Back To The Suture
Updated: Apr 17, 2020
Was curious this morning about a nasty wound a character suffers, what it would look like, what it would feel like.
Short of injuring myself in a similar fashion to get a visceral experience, I returned to my humble library to review a Writer's Digest Books Howdunit Series edition called "Body Trauma: a writer's guide to wounds and injuries."
Glad I don't have to Google "assaulted elders, battered women and injured kids" (pg 36) or "injuries that may kill within minutes" (pg 88). What ever would the internet police think?
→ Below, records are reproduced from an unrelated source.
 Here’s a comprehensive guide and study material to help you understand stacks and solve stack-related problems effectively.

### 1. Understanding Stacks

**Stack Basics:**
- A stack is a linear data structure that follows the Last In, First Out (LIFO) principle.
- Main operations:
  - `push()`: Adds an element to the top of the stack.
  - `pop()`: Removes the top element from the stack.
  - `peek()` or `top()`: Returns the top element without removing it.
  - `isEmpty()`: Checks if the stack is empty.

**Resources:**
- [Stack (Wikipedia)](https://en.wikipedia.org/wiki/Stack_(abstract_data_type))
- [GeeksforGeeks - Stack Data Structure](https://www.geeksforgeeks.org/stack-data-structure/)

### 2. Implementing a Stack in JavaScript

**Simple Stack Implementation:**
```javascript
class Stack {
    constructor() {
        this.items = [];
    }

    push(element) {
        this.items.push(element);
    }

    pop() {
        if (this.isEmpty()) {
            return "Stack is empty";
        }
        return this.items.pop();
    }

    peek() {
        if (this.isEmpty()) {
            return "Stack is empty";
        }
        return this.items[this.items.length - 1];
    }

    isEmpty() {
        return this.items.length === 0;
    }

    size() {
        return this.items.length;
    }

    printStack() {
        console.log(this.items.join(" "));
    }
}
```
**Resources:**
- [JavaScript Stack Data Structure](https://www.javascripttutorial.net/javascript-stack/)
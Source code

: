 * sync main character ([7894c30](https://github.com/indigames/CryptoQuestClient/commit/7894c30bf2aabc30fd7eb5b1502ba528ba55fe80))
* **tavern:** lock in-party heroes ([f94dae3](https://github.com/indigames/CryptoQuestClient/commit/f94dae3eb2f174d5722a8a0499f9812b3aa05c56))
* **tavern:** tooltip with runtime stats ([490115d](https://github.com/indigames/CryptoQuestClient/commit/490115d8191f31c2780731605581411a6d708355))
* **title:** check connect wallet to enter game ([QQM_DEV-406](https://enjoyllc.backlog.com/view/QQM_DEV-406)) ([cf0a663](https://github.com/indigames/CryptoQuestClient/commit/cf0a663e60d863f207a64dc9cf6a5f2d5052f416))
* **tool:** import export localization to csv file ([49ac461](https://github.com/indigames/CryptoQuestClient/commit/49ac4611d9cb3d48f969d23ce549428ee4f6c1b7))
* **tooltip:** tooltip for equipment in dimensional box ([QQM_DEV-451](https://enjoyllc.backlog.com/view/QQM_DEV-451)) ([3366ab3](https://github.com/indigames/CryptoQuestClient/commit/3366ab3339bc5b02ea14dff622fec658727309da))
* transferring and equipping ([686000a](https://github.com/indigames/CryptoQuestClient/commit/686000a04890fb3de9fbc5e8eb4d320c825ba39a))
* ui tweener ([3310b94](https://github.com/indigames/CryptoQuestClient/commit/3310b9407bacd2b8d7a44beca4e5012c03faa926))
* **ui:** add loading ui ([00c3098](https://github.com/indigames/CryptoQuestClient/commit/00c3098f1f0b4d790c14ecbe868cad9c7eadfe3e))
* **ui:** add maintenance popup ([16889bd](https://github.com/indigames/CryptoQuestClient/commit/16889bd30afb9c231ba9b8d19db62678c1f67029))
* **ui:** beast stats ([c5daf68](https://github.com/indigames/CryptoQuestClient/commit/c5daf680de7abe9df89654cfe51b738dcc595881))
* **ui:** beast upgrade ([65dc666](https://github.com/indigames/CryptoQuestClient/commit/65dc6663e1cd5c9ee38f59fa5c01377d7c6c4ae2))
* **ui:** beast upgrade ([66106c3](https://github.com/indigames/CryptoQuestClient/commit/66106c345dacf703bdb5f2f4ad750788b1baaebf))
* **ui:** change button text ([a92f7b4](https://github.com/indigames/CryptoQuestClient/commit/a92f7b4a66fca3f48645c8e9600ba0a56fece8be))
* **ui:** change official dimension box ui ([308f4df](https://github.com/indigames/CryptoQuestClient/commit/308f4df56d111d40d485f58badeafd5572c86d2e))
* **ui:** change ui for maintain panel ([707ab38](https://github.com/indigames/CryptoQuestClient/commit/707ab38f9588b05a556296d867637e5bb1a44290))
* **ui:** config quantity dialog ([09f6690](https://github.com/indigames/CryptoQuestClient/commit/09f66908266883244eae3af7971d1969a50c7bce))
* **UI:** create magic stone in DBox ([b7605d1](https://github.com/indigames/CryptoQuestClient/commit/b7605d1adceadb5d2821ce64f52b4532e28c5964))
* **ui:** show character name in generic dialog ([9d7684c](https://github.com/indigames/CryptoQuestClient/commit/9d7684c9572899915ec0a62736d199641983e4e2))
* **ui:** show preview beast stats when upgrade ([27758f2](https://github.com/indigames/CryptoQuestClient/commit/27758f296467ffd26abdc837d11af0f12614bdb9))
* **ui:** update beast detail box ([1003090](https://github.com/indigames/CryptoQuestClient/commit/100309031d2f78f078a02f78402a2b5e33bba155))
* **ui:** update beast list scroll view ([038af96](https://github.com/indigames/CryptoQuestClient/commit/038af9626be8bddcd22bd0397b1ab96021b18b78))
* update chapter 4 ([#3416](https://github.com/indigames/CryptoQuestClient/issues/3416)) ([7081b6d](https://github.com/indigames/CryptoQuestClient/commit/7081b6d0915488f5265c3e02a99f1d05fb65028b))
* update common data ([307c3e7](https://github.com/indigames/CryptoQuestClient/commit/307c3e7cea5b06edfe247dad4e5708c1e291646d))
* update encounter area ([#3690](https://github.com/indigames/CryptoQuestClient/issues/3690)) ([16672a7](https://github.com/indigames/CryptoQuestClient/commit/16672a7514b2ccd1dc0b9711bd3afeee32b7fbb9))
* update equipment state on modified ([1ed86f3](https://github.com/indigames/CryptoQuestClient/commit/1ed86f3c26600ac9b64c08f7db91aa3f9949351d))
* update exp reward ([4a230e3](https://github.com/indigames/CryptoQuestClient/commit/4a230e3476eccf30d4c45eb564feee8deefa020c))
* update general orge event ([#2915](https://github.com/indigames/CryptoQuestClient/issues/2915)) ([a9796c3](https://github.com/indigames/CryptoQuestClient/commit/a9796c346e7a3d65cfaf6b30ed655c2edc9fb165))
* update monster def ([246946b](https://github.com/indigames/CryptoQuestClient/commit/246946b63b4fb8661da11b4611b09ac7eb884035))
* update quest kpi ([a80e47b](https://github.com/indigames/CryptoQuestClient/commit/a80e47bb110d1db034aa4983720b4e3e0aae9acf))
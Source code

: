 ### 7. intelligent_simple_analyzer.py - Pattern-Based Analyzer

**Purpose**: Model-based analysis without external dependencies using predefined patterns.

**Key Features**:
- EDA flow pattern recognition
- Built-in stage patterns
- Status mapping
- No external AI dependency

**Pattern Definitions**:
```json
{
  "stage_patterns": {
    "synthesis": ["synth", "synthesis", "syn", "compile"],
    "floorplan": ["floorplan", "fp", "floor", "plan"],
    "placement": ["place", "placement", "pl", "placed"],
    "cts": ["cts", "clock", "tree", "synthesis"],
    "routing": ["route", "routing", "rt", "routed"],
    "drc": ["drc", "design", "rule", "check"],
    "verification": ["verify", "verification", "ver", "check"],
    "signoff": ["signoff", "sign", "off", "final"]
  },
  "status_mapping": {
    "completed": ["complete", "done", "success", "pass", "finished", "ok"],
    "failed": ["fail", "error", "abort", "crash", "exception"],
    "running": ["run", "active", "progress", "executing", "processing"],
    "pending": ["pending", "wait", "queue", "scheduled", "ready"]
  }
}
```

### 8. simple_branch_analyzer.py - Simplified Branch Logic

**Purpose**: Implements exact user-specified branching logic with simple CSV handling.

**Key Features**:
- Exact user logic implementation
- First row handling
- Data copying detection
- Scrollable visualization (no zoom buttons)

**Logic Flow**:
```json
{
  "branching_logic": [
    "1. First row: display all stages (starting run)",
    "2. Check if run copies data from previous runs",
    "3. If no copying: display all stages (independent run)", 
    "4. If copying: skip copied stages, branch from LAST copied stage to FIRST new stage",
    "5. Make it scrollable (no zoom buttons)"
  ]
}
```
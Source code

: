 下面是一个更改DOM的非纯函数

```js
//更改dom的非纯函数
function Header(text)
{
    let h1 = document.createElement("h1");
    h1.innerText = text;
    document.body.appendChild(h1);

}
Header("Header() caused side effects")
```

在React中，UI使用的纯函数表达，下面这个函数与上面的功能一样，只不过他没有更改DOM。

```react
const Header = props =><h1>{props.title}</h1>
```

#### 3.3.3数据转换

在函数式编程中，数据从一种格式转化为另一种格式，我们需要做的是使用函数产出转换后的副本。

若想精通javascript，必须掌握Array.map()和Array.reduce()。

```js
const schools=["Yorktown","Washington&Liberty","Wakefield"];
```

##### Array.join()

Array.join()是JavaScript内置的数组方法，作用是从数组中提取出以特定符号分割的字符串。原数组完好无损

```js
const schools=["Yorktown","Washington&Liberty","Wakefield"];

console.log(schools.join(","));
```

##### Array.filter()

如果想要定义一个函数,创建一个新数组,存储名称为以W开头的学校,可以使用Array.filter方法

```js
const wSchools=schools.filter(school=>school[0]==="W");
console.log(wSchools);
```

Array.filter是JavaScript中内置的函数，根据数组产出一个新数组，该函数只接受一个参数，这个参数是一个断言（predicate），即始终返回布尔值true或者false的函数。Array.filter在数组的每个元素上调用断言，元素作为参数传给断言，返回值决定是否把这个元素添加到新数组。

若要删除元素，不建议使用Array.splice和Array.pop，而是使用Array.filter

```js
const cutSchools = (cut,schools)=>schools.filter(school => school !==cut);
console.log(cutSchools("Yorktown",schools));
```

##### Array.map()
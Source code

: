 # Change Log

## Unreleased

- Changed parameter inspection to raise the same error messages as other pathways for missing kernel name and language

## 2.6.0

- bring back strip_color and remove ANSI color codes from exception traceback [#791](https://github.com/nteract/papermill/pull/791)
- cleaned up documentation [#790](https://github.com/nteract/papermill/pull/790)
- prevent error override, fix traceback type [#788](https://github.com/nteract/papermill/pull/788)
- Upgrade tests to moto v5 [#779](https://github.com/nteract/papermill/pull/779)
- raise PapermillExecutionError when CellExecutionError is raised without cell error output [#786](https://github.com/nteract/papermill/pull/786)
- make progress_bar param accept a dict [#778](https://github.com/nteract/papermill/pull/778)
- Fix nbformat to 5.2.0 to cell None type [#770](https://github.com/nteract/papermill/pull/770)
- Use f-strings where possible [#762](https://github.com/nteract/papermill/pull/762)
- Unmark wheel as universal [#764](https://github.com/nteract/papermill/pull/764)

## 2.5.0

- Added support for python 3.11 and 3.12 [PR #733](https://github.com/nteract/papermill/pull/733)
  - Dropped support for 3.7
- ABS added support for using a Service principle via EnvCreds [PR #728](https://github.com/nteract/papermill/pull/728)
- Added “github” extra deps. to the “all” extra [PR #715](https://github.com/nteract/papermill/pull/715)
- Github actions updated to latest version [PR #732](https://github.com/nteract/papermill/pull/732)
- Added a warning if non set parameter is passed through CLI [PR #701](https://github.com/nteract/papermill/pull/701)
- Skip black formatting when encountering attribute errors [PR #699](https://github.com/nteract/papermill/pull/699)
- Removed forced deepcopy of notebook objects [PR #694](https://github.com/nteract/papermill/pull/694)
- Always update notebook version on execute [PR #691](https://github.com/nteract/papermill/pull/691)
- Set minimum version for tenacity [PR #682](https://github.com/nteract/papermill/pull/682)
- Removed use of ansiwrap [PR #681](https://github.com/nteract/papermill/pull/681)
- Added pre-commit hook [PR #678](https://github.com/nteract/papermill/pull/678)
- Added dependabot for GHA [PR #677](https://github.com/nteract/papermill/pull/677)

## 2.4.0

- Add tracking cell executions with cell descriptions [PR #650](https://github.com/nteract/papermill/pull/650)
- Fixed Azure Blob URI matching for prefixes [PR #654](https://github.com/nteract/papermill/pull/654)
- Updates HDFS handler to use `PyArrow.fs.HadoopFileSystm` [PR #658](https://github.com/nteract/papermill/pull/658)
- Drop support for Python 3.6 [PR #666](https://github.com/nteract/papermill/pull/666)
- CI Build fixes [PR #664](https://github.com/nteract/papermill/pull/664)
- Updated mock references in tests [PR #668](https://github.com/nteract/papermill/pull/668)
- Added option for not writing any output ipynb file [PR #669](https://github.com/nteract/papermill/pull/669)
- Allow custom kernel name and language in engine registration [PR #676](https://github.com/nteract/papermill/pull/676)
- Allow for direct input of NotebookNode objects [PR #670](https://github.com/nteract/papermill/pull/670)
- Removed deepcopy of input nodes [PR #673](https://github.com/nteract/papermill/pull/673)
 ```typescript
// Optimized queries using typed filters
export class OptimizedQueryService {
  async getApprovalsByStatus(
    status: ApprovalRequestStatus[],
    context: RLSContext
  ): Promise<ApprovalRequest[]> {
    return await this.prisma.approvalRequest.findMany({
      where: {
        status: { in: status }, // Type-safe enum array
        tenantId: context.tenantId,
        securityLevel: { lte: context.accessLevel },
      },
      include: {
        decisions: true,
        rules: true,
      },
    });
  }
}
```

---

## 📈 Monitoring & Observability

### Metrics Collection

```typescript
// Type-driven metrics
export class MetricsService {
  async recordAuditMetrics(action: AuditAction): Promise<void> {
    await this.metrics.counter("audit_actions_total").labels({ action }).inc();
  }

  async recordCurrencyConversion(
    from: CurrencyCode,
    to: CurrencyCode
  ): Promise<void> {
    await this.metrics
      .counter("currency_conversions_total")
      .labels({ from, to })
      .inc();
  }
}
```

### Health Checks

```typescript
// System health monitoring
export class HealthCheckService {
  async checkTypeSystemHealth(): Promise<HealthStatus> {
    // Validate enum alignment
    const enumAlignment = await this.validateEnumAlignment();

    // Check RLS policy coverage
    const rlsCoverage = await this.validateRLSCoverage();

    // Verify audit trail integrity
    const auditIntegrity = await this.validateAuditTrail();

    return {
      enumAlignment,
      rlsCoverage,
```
Safer for everyone that I have the physical book within reach.
The thought of anyone suffering physical injuries fills me with dread and raises my blood pressure in real life, but when crafting a story it somehow raises my curiosity.
Stories require conflict, and conflict playing out on the physical level (one of the Three Levels Of Conflict that I rely on as I write) often requires graphic action.
Strange that writers choose to - and, ultimately, need to - hone in on the darkest aspects of our shared, broken humanity in order to craft compelling scenes, when in real life we'd be horrified if subjected to anything like it.
Verisimilitude demands details - credible, informative, exacting details that strengthen the narrative and engage the reader.
Books like the Howdunit Series remain valuable resources, unflinching insights within easy reach, especially when we're investigating topics that our mind's eye gets to oogle but that we'd prefer not to Google.